Tim with his family
As you approach parenthood for the first time, everyone tries to prepare you by sharing their own experiences. The one I heard about most often was to prepare myself for the lack of sleep. Unfortunately, you do not hear as much about the financial adjustments you should be prepared to make as well.
As financial advisors, you have an unbelievable opportunity to help your clients at times of transition and change — whether that is buying a home, getting married, caring for a parent, changing jobs/careers, health issues, death in the family, divorce, parenthood, etc. These are all times to add value to relationships while helping clients make smart financial decisions.
Many of my friends are also new parents and many of them have reached out recently for guidance on college savings, retirement savings and estate planning. (Of course, none of them call it estate planning, but just want to make sure that their family is taken care of if an unforeseen circumstance occurs.) Most of these friends are not necessarily concerned with which investment is better than another — they want to know how much they need to save, what account types are appropriate for their situation, and what documents need to be drafted so that their family is covered in the event of an unforeseen circumstance.

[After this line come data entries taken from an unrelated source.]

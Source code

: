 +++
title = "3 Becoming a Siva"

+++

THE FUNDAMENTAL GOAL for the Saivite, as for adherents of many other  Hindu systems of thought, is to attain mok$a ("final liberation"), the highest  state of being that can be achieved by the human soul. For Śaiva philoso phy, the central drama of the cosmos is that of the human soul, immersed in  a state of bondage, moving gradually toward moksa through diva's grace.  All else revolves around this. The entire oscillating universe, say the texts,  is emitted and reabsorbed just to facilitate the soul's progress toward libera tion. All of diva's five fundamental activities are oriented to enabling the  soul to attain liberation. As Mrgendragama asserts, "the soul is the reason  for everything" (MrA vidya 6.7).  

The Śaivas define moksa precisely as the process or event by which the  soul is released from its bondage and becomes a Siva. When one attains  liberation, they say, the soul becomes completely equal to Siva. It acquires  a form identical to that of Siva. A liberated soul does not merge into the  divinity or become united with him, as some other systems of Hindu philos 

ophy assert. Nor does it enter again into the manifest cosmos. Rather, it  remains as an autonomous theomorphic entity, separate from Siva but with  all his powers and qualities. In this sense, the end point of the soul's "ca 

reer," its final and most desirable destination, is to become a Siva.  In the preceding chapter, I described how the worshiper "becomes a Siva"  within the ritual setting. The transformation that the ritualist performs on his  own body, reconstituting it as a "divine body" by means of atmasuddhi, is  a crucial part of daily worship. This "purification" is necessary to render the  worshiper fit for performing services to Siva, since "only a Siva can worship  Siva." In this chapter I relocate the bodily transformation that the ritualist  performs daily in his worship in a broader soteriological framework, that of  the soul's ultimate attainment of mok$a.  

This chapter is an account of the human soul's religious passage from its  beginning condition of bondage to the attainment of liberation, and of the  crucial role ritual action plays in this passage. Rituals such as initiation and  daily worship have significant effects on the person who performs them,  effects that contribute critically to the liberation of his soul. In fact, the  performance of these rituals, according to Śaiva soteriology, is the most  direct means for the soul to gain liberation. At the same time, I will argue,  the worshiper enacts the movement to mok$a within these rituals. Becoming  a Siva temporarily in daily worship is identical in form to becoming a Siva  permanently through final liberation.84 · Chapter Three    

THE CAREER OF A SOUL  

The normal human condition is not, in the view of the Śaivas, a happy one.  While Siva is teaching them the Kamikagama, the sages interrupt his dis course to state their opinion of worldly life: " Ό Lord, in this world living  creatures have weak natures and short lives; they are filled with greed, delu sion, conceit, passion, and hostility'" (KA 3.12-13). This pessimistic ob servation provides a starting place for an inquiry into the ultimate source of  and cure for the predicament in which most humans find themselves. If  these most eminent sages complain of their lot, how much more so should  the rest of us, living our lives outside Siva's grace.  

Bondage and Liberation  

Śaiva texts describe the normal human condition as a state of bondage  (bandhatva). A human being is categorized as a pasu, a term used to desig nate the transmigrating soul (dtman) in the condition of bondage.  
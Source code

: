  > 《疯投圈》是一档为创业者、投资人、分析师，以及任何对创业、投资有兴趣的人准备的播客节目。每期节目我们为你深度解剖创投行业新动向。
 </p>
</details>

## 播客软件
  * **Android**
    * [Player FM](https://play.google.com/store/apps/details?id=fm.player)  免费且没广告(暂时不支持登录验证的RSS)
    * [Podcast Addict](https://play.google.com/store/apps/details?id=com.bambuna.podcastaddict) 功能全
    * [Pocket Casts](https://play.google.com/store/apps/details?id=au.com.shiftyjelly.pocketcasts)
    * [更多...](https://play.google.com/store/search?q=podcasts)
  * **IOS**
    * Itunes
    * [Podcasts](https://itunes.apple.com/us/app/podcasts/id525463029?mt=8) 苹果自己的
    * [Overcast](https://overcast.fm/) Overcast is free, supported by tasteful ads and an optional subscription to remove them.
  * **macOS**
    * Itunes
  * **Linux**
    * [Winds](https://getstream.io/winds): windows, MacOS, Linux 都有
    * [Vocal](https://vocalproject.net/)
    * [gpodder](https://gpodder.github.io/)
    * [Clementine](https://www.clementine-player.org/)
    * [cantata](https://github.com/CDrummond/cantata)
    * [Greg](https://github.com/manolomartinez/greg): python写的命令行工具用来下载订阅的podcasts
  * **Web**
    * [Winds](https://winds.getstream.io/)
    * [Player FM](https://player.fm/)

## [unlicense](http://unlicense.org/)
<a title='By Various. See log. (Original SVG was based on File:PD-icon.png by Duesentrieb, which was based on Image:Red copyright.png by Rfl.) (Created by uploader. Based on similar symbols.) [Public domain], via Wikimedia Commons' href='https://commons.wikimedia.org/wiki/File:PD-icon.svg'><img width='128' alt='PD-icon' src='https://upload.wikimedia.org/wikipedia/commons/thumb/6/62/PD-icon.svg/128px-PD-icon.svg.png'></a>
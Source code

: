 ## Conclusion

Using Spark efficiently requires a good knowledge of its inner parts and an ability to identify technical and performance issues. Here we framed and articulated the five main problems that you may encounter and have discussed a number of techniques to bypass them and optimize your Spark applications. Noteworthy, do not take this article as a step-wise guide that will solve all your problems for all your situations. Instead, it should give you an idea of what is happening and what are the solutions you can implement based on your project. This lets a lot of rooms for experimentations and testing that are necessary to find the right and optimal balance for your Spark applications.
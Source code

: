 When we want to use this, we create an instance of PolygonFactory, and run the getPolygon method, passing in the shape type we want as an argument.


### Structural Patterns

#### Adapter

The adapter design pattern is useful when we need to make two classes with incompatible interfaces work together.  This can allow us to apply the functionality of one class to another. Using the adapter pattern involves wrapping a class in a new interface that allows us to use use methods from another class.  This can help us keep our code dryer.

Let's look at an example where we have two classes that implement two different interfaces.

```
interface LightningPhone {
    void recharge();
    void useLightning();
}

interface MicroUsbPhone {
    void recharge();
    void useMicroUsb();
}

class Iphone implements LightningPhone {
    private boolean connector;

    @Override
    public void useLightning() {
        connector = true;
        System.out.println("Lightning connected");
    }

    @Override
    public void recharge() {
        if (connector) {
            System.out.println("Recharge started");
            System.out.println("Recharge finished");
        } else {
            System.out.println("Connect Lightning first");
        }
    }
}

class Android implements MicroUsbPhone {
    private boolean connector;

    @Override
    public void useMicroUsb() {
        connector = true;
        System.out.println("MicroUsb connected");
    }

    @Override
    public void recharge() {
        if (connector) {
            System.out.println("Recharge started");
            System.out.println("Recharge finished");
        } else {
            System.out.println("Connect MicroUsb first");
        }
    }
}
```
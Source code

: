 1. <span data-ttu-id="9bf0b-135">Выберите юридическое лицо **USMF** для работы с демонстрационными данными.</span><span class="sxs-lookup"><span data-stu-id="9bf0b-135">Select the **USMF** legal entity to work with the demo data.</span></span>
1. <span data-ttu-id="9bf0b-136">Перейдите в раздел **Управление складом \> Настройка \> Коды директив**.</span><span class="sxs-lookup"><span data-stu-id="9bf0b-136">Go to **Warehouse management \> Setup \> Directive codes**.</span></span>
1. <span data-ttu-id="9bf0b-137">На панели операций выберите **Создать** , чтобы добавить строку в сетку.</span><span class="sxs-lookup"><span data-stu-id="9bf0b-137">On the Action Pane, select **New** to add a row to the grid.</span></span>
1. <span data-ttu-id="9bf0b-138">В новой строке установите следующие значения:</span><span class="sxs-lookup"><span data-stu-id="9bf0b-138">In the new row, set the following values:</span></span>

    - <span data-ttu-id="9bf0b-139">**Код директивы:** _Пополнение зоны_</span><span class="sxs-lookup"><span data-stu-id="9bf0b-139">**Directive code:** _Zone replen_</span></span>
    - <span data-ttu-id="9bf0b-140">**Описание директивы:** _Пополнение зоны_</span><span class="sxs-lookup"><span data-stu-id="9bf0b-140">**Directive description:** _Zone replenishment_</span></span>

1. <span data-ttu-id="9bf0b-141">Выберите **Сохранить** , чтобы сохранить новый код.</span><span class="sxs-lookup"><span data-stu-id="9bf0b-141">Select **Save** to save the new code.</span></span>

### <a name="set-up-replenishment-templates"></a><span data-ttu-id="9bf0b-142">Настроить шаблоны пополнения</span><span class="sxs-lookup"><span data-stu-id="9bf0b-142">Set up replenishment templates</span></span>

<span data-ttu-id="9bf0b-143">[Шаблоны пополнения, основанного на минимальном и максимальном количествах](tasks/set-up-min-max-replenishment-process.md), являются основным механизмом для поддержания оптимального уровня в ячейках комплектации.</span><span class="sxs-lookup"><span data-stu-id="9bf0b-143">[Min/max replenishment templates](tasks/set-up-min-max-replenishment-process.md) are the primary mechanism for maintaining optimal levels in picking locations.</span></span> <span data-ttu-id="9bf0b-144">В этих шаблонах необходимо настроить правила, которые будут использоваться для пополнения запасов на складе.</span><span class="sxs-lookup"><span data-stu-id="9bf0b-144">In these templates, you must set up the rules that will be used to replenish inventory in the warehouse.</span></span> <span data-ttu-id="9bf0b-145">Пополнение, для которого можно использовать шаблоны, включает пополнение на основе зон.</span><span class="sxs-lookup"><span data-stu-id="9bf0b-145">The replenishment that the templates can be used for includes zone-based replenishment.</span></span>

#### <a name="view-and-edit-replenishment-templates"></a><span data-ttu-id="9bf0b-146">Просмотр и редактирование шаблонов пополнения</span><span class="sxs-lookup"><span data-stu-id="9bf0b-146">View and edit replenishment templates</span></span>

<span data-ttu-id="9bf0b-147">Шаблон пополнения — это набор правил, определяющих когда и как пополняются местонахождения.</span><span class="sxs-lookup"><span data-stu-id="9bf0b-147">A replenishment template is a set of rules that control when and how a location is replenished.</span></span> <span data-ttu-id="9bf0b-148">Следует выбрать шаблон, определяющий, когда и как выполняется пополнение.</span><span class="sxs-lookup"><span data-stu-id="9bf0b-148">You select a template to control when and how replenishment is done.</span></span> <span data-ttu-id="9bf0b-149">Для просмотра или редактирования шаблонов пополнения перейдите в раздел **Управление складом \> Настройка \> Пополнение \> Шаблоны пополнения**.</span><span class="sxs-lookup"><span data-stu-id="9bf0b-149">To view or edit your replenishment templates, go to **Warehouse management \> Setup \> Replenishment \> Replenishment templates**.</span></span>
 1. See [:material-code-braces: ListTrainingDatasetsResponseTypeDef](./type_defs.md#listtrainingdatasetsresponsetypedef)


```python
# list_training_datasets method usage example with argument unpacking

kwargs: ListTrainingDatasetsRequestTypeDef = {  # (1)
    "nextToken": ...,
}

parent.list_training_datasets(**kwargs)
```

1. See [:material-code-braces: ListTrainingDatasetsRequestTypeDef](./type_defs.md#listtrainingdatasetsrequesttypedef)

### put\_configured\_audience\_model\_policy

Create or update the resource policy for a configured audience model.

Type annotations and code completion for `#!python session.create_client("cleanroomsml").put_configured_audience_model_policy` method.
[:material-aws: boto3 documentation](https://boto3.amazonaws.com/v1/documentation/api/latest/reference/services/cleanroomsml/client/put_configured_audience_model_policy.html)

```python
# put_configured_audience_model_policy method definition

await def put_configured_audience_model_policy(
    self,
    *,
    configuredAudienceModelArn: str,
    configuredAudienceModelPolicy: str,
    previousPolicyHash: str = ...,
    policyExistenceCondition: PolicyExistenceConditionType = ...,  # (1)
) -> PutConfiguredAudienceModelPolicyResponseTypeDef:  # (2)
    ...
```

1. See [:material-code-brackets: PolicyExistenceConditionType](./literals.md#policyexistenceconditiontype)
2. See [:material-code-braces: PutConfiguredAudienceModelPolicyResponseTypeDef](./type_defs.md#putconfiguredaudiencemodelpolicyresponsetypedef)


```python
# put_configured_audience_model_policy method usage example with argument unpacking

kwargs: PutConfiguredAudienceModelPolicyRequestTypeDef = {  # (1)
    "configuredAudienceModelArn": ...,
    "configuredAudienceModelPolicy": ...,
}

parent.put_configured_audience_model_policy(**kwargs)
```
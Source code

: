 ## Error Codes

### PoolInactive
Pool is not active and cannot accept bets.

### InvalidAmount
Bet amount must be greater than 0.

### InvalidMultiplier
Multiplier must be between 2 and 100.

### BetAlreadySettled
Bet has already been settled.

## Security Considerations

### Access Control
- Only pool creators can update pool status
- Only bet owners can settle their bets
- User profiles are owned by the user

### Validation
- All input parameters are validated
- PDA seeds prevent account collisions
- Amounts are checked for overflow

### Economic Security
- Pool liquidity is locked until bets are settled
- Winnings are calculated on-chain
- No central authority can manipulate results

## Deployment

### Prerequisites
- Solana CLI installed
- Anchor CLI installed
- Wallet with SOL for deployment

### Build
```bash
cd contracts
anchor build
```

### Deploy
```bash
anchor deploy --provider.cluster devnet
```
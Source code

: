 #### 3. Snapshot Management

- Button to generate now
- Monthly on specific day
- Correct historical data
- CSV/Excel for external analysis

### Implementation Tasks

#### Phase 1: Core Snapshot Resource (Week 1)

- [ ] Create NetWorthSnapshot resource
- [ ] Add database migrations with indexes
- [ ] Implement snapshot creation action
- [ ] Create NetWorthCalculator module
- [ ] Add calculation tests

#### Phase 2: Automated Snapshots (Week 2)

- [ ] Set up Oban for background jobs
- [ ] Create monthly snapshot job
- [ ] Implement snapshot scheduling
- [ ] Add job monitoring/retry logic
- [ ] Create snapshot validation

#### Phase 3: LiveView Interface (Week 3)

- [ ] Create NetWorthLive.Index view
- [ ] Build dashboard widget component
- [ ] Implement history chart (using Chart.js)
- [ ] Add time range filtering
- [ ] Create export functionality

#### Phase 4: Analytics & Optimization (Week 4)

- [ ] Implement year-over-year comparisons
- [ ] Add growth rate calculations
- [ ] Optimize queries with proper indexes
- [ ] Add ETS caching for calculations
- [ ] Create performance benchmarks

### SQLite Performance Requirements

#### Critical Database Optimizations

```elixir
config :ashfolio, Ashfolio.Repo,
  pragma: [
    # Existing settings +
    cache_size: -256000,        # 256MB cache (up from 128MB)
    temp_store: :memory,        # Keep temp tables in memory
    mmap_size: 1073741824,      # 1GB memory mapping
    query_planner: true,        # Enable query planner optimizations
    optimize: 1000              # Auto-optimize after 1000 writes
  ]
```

This group does not fall into the typical “millennial” stereotype that you read about in The Wall Street Journal. Typically they are ages 28-38, married, have 1-3 children, own their home, both spouses work full time, they value family, generally have or will receive an inheritance from parents or grandparents, exercise regularly, eat healthy and are beginning to feel they have enough money to invest. For many in this group, this is also the first time they have felt they truly need to take personal finances seriously with newly added responsibilities.
I often read headlines providing marketing ideas for advisors wanting to attract “millennials.” I thought I’d provide a few ideas for how advisors can try and connect with this group. Quite often, these are your client’s children.

  1. Start bringing, or offering to bring, the client’s children into your meetings if you haven’t already.
  2. If they are considering a new home purchase, offer your resources and time around budgeting, mortgages, tax considerations, trusted agents, etc.
  3. If they are expecting a baby, offer assistance on what they may be entitled to from the state and/or employer for time away from work and compensation. Help them budget if one spouse will stay home for an extended time. Help them budget for costs like diapers, clothes, baby wipes, formula, daycare, etc. Make sure they know you can be their go-to person for helping them begin a college savings plan, emergency fund, insurance needs, estate planning, etc.
  4. If your client mentions that their child is considering changing jobs, be the resource for helping them navigate a new 401(k) plan and benefits package.

If you do these things, you will be their trusted advisor when it comes to the investments. As difficult as it might be for you, try to not to worry about how you will “get paid for your time” with these potential clients for now. Instead, this should be viewed as an opportunity to add value to your existing clients’ relationships (parents) and set the foundation for the next generation to be loyal clients in the future.
Now, how do you begin to get this group engaged if they are not immediate clients? A good starting point would be to leverage MoneyGuidePro’s SmartPortal (available through Loring Ward’s Investment Planning Center). Use My Snapshot to help them visualize their current net worth and center the conversation on decision-making that can help them build upon where they currently are. If you want to take it a step further, add Yodlee account aggregation for $1/day and all of these potential clients will have a similar portal to what offers, while providing you access to accounts they choose to share with you.
Finally, if you add the Financial Goal Plan you can begin to help them clarify goals like college savings, retirement and purchasing a home, while pointing out likely gaps like life insurance and estate planning documents. MoneyGuidePro provides an effective platform for engaging this group if positioned properly. It should be viewed most importantly as a behavioral tool to help them visualize their goals and reinforce your guidance.
Most importantly, see this as an opportunity for you to begin a new client relationship and have a tremendously positive impact on people that need your help.